Point and non-point source pollution study: Methodology

Introduction | Methodology | Scenarios | Results

Figure 1. Integrated Assessment Model conceptual diagram
Figure 2. Components of the Water Quality Index; EPA (2009) p. 225. Note that for the purposes of the current study, enterococcus replaces the traditional fecal coliform indicator.

This study develops a spatially-explicit Integrated Assessment Model (IAM) (Figure 1) in order to evaluate willingness-to-pay (WTP) for changes in six dimensions of estuarine water quality (see Figure 2) that link back to point and non-point source pollution in the upstream watershed. We use the model to evaluate changes in human well-being related to recreational activities and non-use from heuristic and stakeholder-driven policy scenarios.

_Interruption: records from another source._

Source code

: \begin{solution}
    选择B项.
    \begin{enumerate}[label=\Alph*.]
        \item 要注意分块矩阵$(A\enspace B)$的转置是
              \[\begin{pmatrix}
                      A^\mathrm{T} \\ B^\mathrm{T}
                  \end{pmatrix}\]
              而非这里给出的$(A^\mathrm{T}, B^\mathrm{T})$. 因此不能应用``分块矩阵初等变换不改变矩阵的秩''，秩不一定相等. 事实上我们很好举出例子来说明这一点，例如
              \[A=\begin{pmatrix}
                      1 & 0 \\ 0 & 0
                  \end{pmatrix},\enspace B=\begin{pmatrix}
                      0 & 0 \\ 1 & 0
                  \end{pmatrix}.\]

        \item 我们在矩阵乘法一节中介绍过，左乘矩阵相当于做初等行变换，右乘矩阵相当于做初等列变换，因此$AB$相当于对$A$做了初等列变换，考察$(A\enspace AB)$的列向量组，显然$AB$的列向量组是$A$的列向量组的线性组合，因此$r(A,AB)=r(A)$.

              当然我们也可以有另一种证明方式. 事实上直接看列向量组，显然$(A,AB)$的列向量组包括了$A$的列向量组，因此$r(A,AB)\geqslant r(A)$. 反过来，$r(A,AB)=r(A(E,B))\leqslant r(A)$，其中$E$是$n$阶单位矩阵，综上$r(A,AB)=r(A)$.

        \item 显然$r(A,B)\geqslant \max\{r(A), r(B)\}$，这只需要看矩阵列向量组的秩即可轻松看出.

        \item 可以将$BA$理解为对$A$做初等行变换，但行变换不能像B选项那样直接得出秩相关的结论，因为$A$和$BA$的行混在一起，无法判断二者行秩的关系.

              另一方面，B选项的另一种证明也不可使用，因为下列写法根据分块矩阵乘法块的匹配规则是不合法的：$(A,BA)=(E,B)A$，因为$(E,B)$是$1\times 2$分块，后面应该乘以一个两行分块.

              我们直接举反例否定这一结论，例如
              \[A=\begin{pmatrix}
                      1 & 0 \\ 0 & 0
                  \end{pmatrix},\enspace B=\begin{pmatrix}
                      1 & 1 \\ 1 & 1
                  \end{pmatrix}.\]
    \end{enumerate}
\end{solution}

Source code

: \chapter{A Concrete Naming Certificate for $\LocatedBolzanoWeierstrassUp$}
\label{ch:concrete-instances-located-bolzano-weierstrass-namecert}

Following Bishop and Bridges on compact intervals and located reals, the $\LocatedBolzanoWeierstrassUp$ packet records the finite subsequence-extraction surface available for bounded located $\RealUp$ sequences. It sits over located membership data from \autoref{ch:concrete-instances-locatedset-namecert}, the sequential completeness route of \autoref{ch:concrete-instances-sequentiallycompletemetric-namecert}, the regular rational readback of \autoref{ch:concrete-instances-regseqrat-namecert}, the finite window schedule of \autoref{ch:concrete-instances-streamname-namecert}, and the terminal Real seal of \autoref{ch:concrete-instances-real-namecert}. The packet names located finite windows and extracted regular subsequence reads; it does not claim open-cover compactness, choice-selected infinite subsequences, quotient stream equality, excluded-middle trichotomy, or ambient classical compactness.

The IAM estimates WTP using a benefit transfer function, which is an approach to valuation that uses estimates of WTP for water quality derived from surveys conducted in other regions, and translates them to a new study site. The function adjusts for many key local context variables, like income and the existence of other recreation substitutes, and has been tested widely in the context of water quality.

The function employs a water quality index (WQI) as a predictor of WTP that integrates multiple key attributes of water quality into a single measure on a 0 – 100 scale. Each water quality attribute is modeled spatially by characterizing its physical transport and fate as a function of watershed characteristics and information about non-point and point source factors, including wastewater treatment facilities, onsite water treatment systems, and dams.